Merge lp:~robru/gwibber/async into lp:~barry/gwibber/py3

Proposed by Robert Bruce Park
Status: Merged
Merged at revision: 1407
Proposed branch: lp:~robru/gwibber/async
Merge into: lp:~barry/gwibber/py3
Diff against target: 65 lines (+22/-5)
2 files modified
gwibber/gwibber/protocols/base.py (+7/-2)
gwibber/gwibber/tests/test_plugins.py (+15/-3)
To merge this branch: bzr merge lp:~robru/gwibber/async
Reviewer Review Type Date Requested Status
Barry Warsaw Approve
Review via email: mp+122430@code.launchpad.net

Description of the change

Alright barry, sorry for spamming your inbox with that other merge proposal. What happened was I had implemented the threading code inside of a decorator that could be applied to any method, which was sexy in a general purpose kind of way, but then I realized that for the decorator to be effective, every single plugin was going to need to decorate every single method, which was going to be cumbersome and error prone (all it would take is one plugin author to forget to decorate one method and then suddenly all of gwibber is blocked on IO when that method gets called).

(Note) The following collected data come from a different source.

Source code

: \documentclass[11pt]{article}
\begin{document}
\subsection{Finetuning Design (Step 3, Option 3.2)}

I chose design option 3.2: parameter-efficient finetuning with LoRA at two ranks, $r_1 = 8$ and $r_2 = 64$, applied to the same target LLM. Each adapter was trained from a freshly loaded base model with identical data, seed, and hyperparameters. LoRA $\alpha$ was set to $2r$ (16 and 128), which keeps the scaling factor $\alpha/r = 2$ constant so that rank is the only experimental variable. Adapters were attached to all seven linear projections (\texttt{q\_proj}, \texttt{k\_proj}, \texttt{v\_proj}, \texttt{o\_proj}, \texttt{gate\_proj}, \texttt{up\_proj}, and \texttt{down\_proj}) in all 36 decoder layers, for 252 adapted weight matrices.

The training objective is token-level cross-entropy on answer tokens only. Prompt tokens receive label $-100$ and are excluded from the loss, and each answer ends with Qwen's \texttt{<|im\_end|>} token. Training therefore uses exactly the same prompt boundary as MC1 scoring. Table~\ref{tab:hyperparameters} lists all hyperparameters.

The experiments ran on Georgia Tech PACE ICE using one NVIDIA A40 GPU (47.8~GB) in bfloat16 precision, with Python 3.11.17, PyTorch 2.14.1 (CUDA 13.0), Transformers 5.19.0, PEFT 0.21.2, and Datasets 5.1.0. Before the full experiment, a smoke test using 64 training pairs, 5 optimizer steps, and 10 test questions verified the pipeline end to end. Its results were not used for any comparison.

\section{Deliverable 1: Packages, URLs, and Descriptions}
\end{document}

After that, I had the flash of brilliance that I could just decorate BasePlugin.__call__ and that would be enough to make all other methods invoked through __call__ to run in threads. That was a good start, but I was a little bit concerned that there were too many layers of misdirection happening (calling plugin('foo') meant invoking the decorator, which invoked a thread, which invoked a lambda, which invoked __call__, which invoked getattr, which invoked the correct operation). Although it wasn't anywhere near as bad, it was starting to look like the old dispatcher code, and I wanted to avoid that at all costs. So at that point I gave up on the decorator protocol and just merged the threading logic directly into the __call__ method. I was also able to factor out the lambda, which means __call__ invokes a thread, which invokes getattr, which invokes the desired operation directly.

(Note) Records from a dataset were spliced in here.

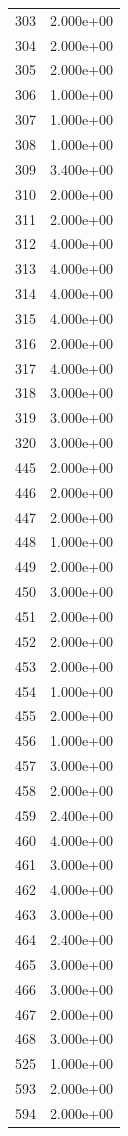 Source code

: \documentclass[12pt]{article}
\begin{document}
\begin{longtable}{@{}cc@{}}
303 & 2.000e+00 \\
304 & 2.000e+00 \\
305 & 2.000e+00 \\
306 & 1.000e+00 \\
307 & 1.000e+00 \\
308 & 1.000e+00 \\
309 & 3.400e+00 \\
310 & 2.000e+00 \\
311 & 2.000e+00 \\
312 & 4.000e+00 \\
313 & 4.000e+00 \\
314 & 4.000e+00 \\
315 & 4.000e+00 \\
316 & 2.000e+00 \\
317 & 4.000e+00 \\
318 & 3.000e+00 \\
319 & 3.000e+00 \\
320 & 3.000e+00 \\
445 & 2.000e+00 \\
446 & 2.000e+00 \\
447 & 2.000e+00 \\
448 & 1.000e+00 \\
449 & 2.000e+00 \\
450 & 3.000e+00 \\
451 & 2.000e+00 \\
452 & 2.000e+00 \\
453 & 2.000e+00 \\
454 & 1.000e+00 \\
455 & 2.000e+00 \\
456 & 1.000e+00 \\
457 & 3.000e+00 \\
458 & 2.000e+00 \\
459 & 2.400e+00 \\
460 & 4.000e+00 \\
461 & 3.000e+00 \\
462 & 4.000e+00 \\
463 & 3.000e+00 \\
464 & 2.400e+00 \\
465 & 3.000e+00 \\
466 & 3.000e+00 \\
467 & 2.000e+00 \\
468 & 3.000e+00 \\
525 & 1.000e+00 \\
593 & 2.000e+00 \\
594 & 2.000e+00 \\

\end{longtable}
\end{document}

The best part about this particular approach is that it means we can test all plugin operations in a very straightforward *synchronous* manner, without needing to write any tests against the threading module.

To post a comment you must log in.
lp:~robru/gwibber/async updated
1407. By Robert Bruce Park

Use thread.join() instead of time.sleep to ensure that the thread has completed before testing for it's results. This resolves a race issue in the test.

1408. By Robert Bruce Park

Rebase branch on barry's renamed plugin/protocols.

Revision history for this message
Barry Warsaw (barry) wrote :

Hi Robert. I'm going to review the newly pushed update, which contains the
change of s/plugin/protocol/

=== modified file 'gwibber/gwibber/protocols/base.py'
--- gwibber/gwibber/protocols/base.py 2012-09-04 20:39:25 +0000
+++ gwibber/gwibber/protocols/base.py 2012-09-04 21:09:51 +0000
> @@ -19,12 +19,17 @@
> ]
>
>
> +from threading import Thread
> +
> +
> class Base:
> def __init__(self, account):
> self.account = account
>
> - def __call__(self, operation, **kws):
> - return getattr(self, operation)(**kws)
> + def __call__(self, operation, *args, **kwargs):
> + """Use threads to avoid blocking on I/O."""
> + Thread(target=getattr(self, operation),
> + args=args, kwargs=kwargs).start()

You probably want to make this a daemon thread, so that if it doesn't
complete, it won't prevent exiting of the main process. Here's what I plan on
committing:

    def __call__(self, operation, *args, **kwargs):
        """Use threads to avoid blocking on I/O."""
        # Let AttributeErrors propagate up.
        method = getattr(self, operation)
        thread = Thread(target=method, args=args, kwargs=kwargs)
        thread.daemon = True
        thread.start()

Although it might be better to squirrel the thread away in an instance
variable, so that it can be directly joined, instead of having to loop through
threading.enumerate() as in your test.

>
> def _login(self):
> """Prevent redundant login attempts."""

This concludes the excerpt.